# Whistle bans go in effect



## battalion51 (Dec 24, 2006)

Thanks to the improvements made during the Double Tracking of the South Florida Rail Corridor, the city of West Palm Beach has put whistle bans into effect. From just south of the Mangonia Park station through to Forest Hill Blvd. trains are banned from using their horns except under emergency conditions. However, when the train is approaching the crossing they are supposed to have the bell on (like that does anything). During the reconstruction of the rail corridor the crossings recieved gates that block the entire crossing so cars can't drive around them (either through quad gates or high curbs). The crossings also activate much longer ahead of a train so that cars will have time to clear the crossing if they are blocking the crossing. I saw the ban in effect in person yesterday at the Belvedere Rd. crossing near Palm Beach International, it's very odd to see them roll across a crossing without a seeming blink of the eye. Oh the world we live in. <_<


----------



## Guest (Dec 25, 2006)

Interesting part is in Europe trains operate at much higher speeds and do NOT blow for any crossings.

and no special quad gates or other amenities.

Maybe the people are more disiplined or just smarter and realize the train always wins.


----------



## George Harris (Dec 25, 2006)

Guest said:


> Interesting part is in Europe trains operate at much higher speeds and do NOT blow for any crossings.and no special quad gates or other amenities.
> 
> Maybe the people are more disiplined or just smarter and realize the train always wins.


Not sure that our "guest" knows what he is talking about with this statement. Certainly not England where full barrier crossing gates are the norm. Vehicles and peole also do get hit by trains in Europe as well. It just may not make as big a splash in the news.
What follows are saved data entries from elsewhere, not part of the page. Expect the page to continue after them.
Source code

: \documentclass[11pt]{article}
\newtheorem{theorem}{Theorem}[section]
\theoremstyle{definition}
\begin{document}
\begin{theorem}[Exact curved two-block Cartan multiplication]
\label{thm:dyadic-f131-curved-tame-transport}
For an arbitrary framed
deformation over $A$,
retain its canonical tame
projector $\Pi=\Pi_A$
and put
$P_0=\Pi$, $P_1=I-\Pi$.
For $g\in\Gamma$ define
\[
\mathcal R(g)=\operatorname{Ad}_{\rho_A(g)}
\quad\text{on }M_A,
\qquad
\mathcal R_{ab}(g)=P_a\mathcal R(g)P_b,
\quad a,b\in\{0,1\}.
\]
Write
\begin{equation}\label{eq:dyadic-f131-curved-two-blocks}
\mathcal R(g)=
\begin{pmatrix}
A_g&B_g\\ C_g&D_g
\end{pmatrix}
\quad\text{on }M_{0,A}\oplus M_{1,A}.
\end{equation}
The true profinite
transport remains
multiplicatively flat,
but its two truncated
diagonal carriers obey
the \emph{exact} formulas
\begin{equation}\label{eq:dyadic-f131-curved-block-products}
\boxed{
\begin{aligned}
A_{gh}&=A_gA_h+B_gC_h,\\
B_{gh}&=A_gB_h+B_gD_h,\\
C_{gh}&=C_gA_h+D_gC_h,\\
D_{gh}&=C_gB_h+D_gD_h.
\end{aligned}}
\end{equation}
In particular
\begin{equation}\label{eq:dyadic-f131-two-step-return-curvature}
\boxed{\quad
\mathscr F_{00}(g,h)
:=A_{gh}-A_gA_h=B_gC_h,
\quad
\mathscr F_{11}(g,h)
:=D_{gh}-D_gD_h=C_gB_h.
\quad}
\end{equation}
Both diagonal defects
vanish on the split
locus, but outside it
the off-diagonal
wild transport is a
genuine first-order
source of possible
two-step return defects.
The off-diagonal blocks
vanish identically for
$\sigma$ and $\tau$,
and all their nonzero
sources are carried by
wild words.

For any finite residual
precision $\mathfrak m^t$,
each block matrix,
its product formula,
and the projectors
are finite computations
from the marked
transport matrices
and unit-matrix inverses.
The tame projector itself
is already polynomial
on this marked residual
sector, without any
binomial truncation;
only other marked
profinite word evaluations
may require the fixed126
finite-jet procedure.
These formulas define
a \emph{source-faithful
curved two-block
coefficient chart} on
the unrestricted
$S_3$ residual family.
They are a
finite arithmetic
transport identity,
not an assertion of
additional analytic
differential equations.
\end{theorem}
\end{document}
Statements like this should be regraded as without validity unless some form of proof is offered.

George


----------



## battalion51 (Dec 26, 2006)

Based on my (very limited knowledge) of railroads in Europe, it does seem like there is a much larger amount of grade separation across the pond than there is here Stateside.


----------



## Dutchrailnut (Dec 28, 2006)

I made that post and was not logged in, trains in Netherlands , Germany , Belgium and Luxembourg do not blow for crossings.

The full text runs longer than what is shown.